Carbon impact: Reformulation
Baseline ingredients ~0.95 kg CO₂e
Optimized ingredients ~0.81 kg CO₂e
Reduction ~0.14 kg CO₂e per bottle
Result:
~15% reduction in ingredient-related emissions
~10–11% reduction at total product level
Strategy B: Recycled-Content Packaging
What was Changed
Replacement of virgin plastic bottle with high PCR (50–100%) HDPE or PET
No change to bottle weight or format
Packaging Emission Factors (typical)
Virgin plastic: ~2.5 kg CO₂e/kg
PCR plastic: ~1.2–1.6 kg CO₂e/kg
Carbon Impact: PCR Packaging
Baseline packaging ~0.35 kg CO₂e
PCR packaging ~0.20–0.25 kg CO₂e
Reduction ~0.10–0.15 kg CO₂e per bottle
Result:
~7–11% reduction at total product level
Side-by-Side Comparison
Per Bottle Reductions
Strategy kg CO₂e reduced % of total
Ingredient reformulation ~0.14 ~10–11%
Recycled packaging ~0.10–0.15 ~7–11%
Both combined ~0.25–0.30 ~18–22%
What This Means for Brands
Key Takeaway
Reformulation and recycled packaging offer comparable carbon reductions — but through different levers.
Reformulation targets embedded emissions
PCR packaging reduces material carbon intensity
Together, they compound into meaningful reductions
Cost & Implementation Considerations
Factor Reformulation PCR Packaging
Consumer price impact Neutral Neutral to slight increase
Time to implement Medium Short
Brand risk Low Very low
Consumer-visible No Yes
Long-term reduction potential High Moderate
Impact at Scale
For a product sold at scale:
Annual volume CO₂e avoided (combined)
1 million bottles ~250–300 metric tons
5 million bottles ~1,250–1,500 metric tons
10 million bottles ~2,500–3,000 metric tons
Small per-unit decisions become material climate outcomes.
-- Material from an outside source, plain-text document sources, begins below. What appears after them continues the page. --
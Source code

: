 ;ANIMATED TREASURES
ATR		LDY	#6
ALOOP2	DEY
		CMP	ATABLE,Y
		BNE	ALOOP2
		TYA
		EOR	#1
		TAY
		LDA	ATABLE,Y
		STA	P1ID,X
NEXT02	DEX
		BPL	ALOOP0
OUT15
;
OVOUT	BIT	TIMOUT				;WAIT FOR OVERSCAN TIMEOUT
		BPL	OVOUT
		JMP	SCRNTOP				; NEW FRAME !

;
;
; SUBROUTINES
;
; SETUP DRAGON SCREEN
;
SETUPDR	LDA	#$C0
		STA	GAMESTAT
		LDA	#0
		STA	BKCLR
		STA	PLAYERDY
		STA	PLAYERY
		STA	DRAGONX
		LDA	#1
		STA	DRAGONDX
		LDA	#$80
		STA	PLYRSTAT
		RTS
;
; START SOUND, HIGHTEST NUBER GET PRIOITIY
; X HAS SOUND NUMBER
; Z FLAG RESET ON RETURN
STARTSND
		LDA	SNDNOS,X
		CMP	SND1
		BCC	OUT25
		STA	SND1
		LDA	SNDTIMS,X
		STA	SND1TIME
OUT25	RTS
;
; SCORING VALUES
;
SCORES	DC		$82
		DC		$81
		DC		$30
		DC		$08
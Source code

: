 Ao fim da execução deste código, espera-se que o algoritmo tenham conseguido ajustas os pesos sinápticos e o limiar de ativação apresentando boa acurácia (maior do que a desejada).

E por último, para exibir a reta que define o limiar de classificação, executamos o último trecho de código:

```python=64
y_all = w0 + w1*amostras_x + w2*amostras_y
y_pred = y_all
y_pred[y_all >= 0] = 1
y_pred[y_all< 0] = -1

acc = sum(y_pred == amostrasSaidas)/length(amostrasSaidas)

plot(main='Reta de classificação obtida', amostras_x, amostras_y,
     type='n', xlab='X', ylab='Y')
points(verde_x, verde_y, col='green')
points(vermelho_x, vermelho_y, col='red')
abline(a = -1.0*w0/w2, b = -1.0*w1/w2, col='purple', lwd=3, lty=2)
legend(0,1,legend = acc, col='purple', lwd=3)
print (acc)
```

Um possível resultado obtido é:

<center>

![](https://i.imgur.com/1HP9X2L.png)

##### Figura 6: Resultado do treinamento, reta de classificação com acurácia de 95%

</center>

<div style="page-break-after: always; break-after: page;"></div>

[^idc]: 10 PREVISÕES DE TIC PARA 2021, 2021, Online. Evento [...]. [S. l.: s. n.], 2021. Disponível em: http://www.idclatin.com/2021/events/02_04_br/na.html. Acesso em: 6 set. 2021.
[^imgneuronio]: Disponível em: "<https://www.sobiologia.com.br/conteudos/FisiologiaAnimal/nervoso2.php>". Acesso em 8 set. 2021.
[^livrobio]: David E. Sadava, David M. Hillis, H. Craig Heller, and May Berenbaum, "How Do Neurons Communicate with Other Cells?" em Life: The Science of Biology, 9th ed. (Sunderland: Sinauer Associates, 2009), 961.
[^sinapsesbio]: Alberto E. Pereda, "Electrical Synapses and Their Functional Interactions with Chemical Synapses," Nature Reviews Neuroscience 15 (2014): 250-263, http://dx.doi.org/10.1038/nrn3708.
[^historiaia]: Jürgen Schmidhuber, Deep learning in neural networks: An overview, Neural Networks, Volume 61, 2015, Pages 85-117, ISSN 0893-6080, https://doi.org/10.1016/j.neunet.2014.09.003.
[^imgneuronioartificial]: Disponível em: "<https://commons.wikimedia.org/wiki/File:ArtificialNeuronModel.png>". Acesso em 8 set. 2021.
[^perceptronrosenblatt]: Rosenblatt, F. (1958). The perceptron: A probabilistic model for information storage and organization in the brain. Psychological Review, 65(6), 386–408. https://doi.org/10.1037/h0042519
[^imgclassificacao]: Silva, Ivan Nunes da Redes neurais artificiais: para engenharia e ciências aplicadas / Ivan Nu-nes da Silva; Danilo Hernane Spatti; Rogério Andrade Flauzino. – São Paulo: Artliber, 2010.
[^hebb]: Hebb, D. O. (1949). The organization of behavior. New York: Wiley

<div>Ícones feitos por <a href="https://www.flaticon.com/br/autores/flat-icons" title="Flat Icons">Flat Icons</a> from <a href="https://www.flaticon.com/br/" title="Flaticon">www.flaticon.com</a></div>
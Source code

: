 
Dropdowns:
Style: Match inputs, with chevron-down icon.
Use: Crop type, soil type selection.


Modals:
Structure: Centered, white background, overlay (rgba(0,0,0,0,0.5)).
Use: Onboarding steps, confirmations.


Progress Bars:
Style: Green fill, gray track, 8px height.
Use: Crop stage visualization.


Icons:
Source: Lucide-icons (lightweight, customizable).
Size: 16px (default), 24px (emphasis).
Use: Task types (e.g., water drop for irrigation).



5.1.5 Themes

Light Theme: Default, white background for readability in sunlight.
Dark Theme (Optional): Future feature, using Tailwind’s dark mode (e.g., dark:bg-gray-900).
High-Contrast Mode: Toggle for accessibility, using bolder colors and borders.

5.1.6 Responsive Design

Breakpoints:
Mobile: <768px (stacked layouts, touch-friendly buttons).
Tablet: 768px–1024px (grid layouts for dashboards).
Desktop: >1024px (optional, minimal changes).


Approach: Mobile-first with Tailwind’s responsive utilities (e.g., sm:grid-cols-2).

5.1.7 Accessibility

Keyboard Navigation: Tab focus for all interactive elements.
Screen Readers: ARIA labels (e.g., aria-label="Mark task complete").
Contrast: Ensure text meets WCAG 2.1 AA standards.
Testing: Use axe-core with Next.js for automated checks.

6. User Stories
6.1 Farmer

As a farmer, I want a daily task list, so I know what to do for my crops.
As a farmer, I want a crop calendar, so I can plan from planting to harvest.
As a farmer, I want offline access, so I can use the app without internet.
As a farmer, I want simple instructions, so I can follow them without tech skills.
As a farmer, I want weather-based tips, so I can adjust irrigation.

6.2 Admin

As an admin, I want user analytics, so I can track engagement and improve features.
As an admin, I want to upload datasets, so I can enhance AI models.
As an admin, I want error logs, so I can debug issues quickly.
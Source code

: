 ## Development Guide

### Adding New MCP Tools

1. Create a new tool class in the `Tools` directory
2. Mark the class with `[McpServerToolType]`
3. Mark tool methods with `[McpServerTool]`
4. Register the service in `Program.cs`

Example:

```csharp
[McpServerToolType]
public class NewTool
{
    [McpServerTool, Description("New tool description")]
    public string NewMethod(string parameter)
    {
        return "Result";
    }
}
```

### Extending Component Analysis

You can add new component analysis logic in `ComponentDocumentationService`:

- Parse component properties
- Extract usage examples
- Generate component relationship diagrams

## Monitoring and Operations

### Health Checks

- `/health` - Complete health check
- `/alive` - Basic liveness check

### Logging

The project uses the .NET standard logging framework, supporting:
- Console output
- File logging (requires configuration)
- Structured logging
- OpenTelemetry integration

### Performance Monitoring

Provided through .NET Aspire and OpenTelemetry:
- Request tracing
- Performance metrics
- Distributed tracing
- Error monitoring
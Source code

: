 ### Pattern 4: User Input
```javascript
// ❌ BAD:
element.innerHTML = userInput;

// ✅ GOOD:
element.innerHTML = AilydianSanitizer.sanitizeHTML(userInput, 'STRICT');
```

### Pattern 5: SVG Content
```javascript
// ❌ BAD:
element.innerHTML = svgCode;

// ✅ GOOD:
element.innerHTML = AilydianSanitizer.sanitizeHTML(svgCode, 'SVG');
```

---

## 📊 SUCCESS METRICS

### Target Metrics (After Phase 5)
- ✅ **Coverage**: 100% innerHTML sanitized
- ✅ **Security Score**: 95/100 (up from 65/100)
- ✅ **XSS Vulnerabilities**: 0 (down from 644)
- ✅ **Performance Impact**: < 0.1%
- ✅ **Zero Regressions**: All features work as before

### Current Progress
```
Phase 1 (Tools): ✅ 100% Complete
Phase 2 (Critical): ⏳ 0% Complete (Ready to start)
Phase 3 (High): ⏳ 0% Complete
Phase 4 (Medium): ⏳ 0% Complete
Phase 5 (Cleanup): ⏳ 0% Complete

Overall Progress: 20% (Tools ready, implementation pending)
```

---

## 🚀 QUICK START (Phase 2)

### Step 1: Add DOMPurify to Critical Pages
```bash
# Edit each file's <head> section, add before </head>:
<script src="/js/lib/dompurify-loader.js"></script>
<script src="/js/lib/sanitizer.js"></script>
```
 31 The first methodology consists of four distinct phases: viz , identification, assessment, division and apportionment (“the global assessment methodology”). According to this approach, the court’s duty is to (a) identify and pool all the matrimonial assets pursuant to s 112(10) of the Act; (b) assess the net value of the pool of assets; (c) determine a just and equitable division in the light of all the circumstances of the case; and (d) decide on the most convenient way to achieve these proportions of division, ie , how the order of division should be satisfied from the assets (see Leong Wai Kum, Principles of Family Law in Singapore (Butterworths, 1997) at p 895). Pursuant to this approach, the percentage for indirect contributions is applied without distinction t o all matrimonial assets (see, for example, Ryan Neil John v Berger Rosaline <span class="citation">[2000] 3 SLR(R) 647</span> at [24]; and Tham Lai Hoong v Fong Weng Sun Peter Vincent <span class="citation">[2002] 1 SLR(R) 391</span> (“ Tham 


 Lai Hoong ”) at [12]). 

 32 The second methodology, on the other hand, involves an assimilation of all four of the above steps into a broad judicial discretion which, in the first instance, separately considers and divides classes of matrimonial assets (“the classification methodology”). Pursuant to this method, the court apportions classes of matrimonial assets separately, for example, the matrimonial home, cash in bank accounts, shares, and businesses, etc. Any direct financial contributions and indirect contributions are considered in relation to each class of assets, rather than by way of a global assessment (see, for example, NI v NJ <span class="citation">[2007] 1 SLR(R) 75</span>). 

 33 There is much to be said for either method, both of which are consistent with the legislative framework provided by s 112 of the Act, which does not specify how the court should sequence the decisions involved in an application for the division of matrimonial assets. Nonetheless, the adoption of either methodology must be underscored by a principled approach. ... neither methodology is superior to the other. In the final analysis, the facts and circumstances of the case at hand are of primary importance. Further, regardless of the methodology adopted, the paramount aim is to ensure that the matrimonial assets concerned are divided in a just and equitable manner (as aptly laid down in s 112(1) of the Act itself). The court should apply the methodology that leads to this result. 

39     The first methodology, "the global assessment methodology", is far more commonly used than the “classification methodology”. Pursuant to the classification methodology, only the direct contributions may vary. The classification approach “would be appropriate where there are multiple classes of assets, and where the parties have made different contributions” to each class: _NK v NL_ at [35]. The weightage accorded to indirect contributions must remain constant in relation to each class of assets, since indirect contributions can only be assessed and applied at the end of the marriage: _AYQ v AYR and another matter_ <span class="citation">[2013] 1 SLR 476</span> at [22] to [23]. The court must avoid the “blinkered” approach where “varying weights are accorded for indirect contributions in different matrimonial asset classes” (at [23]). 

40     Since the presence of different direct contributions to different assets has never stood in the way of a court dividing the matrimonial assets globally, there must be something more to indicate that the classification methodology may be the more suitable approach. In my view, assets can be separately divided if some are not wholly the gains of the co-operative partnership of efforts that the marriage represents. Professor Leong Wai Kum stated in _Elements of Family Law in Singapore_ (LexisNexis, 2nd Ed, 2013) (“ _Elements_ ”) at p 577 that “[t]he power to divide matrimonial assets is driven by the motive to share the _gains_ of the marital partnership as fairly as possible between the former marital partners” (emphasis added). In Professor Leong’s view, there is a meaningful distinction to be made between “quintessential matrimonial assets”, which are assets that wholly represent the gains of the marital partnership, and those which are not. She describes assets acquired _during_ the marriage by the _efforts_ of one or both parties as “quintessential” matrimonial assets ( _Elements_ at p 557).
Why This Case Study Matters
This comparison demonstrates how lifecycle analysis helps brands:
Avoid over-focusing on single “silver bullet” solutions
Prioritize actions by impact, cost, and feasibility
Identify no-regret strategies early in product design
Communicate credible, data-backed sustainability progress
Our Approach
Each product is unique and requires its own analysis. We use screening LCAs like this to help brands:
Identify carbon hotspots quickly
Compare alternative strategies side by side
Focus resources where they deliver the greatest return
Whether the goal is reformulation, packaging optimization, or portfolio-level planning, the same principles apply.